Content starts

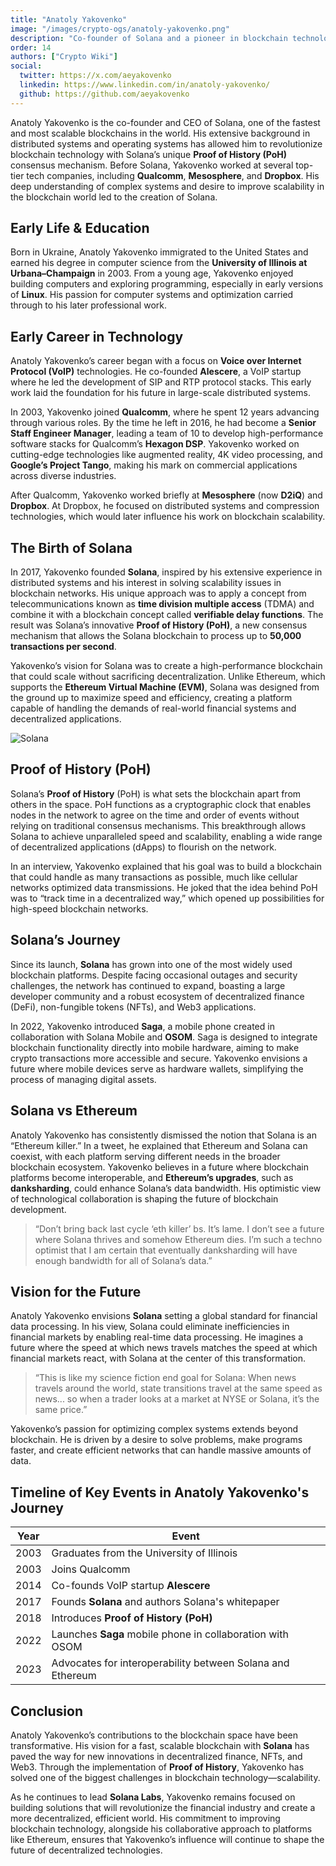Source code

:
 ```yaml
---
title: "Anatoly Yakovenko"
image: "/images/crypto-ogs/anatoly-yakovenko.png"
description: "Co-founder of Solana and a pioneer in blockchain technology, developed one of the fastest blockchains in the world."
order: 14
authors: ["Crypto Wiki"]
social:
  twitter: https://x.com/aeyakovenko
  linkedin: https://www.linkedin.com/in/anatoly-yakovenko/
  github: https://github.com/aeyakovenko
---
```


Anatoly Yakovenko is the co-founder and CEO of Solana, one of the fastest and most scalable blockchains in the world. His extensive background in distributed systems and operating systems has allowed him to revolutionize blockchain technology with Solana’s unique **Proof of History (PoH)** consensus mechanism. Before Solana, Yakovenko worked at several top-tier tech companies, including **Qualcomm**, **Mesosphere**, and **Dropbox**. His deep understanding of complex systems and desire to improve scalability in the blockchain world led to the creation of Solana.

## Early Life & Education

Born in Ukraine, Anatoly Yakovenko immigrated to the United States and earned his degree in computer science from the **University of Illinois at Urbana–Champaign** in 2003. From a young age, Yakovenko enjoyed building computers and exploring programming, especially in early versions of **Linux**. His passion for computer systems and optimization carried through to his later professional work.

## Early Career in Technology

Anatoly Yakovenko’s career began with a focus on **Voice over Internet Protocol (VoIP)** technologies. He co-founded **Alescere**, a VoIP startup where he led the development of SIP and RTP protocol stacks. This early work laid the foundation for his future in large-scale distributed systems.

In 2003, Yakovenko joined **Qualcomm**, where he spent 12 years advancing through various roles. By the time he left in 2016, he had become a **Senior Staff Engineer Manager**, leading a team of 10 to develop high-performance software stacks for Qualcomm’s **Hexagon DSP**. Yakovenko worked on cutting-edge technologies like augmented reality, 4K video processing, and **Google’s Project Tango**, making his mark on commercial applications across diverse industries.

After Qualcomm, Yakovenko worked briefly at **Mesosphere** (now **D2iQ**) and **Dropbox**. At Dropbox, he focused on distributed systems and compression technologies, which would later influence his work on blockchain scalability.

## The Birth of Solana

In 2017, Yakovenko founded **Solana**, inspired by his extensive experience in distributed systems and his interest in solving scalability issues in blockchain networks. His unique approach was to apply a concept from telecommunications known as **time division multiple access** (TDMA) and combine it with a blockchain concept called **verifiable delay functions**. The result was Solana’s innovative **Proof of History (PoH)**, a new consensus mechanism that allows the Solana blockchain to process up to **50,000 transactions per second**.

Yakovenko’s vision for Solana was to create a high-performance blockchain that could scale without sacrificing decentralization. Unlike Ethereum, which supports the **Ethereum Virtual Machine (EVM)**, Solana was designed from the ground up to maximize speed and efficiency, creating a platform capable of handling the demands of real-world financial systems and decentralized applications.

![Solana](/images/posts/solana.jpeg)

## Proof of History (PoH)

Solana’s **Proof of History** (PoH) is what sets the blockchain apart from others in the space. PoH functions as a cryptographic clock that enables nodes in the network to agree on the time and order of events without relying on traditional consensus mechanisms. This breakthrough allows Solana to achieve unparalleled speed and scalability, enabling a wide range of decentralized applications (dApps) to flourish on the network.

In an interview, Yakovenko explained that his goal was to build a blockchain that could handle as many transactions as possible, much like cellular networks optimized data transmissions. He joked that the idea behind PoH was to “track time in a decentralized way,” which opened up possibilities for high-speed blockchain networks.

## Solana’s Journey

Since its launch, **Solana** has grown into one of the most widely used blockchain platforms. Despite facing occasional outages and security challenges, the network has continued to expand, boasting a large developer community and a robust ecosystem of decentralized finance (DeFi), non-fungible tokens (NFTs), and Web3 applications.

In 2022, Yakovenko introduced **Saga**, a mobile phone created in collaboration with Solana Mobile and **OSOM**. Saga is designed to integrate blockchain functionality directly into mobile hardware, aiming to make crypto transactions more accessible and secure. Yakovenko envisions a future where mobile devices serve as hardware wallets, simplifying the process of managing digital assets.

## Solana vs Ethereum

Anatoly Yakovenko has consistently dismissed the notion that Solana is an “Ethereum killer.” In a tweet, he explained that Ethereum and Solana can coexist, with each platform serving different needs in the broader blockchain ecosystem. Yakovenko believes in a future where blockchain platforms become interoperable, and **Ethereum’s upgrades**, such as **danksharding**, could enhance Solana’s data bandwidth. His optimistic view of technological collaboration is shaping the future of blockchain development.

> “Don’t bring back last cycle ‘eth killer’ bs. It’s lame. I don’t see a future where Solana thrives and somehow Ethereum dies. I’m such a techno optimist that I am certain that eventually danksharding will have enough bandwidth for all of Solana’s data.”

## Vision for the Future

Anatoly Yakovenko envisions **Solana** setting a global standard for financial data processing. In his view, Solana could eliminate inefficiencies in financial markets by enabling real-time data processing. He imagines a future where the speed at which news travels matches the speed at which financial markets react, with Solana at the center of this transformation.

> “This is like my science fiction end goal for Solana: When news travels around the world, state transitions travel at the same speed as news... so when a trader looks at a market at NYSE or Solana, it’s the same price.”

Yakovenko’s passion for optimizing complex systems extends beyond blockchain. He is driven by a desire to solve problems, make programs faster, and create efficient networks that can handle massive amounts of data.

## Timeline of Key Events in Anatoly Yakovenko's Journey

| **Year** | **Event**                                                  |
| -------- | ---------------------------------------------------------- |
| 2003     | Graduates from the University of Illinois                  |
| 2003     | Joins Qualcomm                                             |
| 2014     | Co-founds VoIP startup **Alescere**                        |
| 2017     | Founds **Solana** and authors Solana's whitepaper          |
| 2018     | Introduces **Proof of History (PoH)**                      |
| 2022     | Launches **Saga** mobile phone in collaboration with OSOM  |
| 2023     | Advocates for interoperability between Solana and Ethereum |

## Conclusion

Anatoly Yakovenko’s contributions to the blockchain space have been transformative. His vision for a fast, scalable blockchain with **Solana** has paved the way for new innovations in decentralized finance, NFTs, and Web3. Through the implementation of **Proof of History**, Yakovenko has solved one of the biggest challenges in blockchain technology—scalability.

As he continues to lead **Solana Labs**, Yakovenko remains focused on building solutions that will revolutionize the financial industry and create a more decentralized, efficient world. His commitment to improving blockchain technology, alongside his collaborative approach to platforms like Ethereum, ensures that Yakovenko’s influence will continue to shape the future of decentralized technologies.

Content ends

In the records above, find each line that mentions the word "have", and copy it.

> “Don’t bring back last cycle ‘eth killer’ bs. It’s lame. I don’t see a future where Solana thrives and somehow Ethereum dies. I’m such a techno optimist that I am certain that eventually danksharding will have enough bandwidth for all of Solana’s data.”
Anatoly Yakovenko’s contributions to the blockchain space have been transformative. His vision for a fast, scalable blockchain with **Solana** has paved the way for new innovations in decentralized finance, NFTs, and Web3. Through the implementation of **Proof of History**, Yakovenko has solved one of the biggest challenges in blockchain technology—scalability.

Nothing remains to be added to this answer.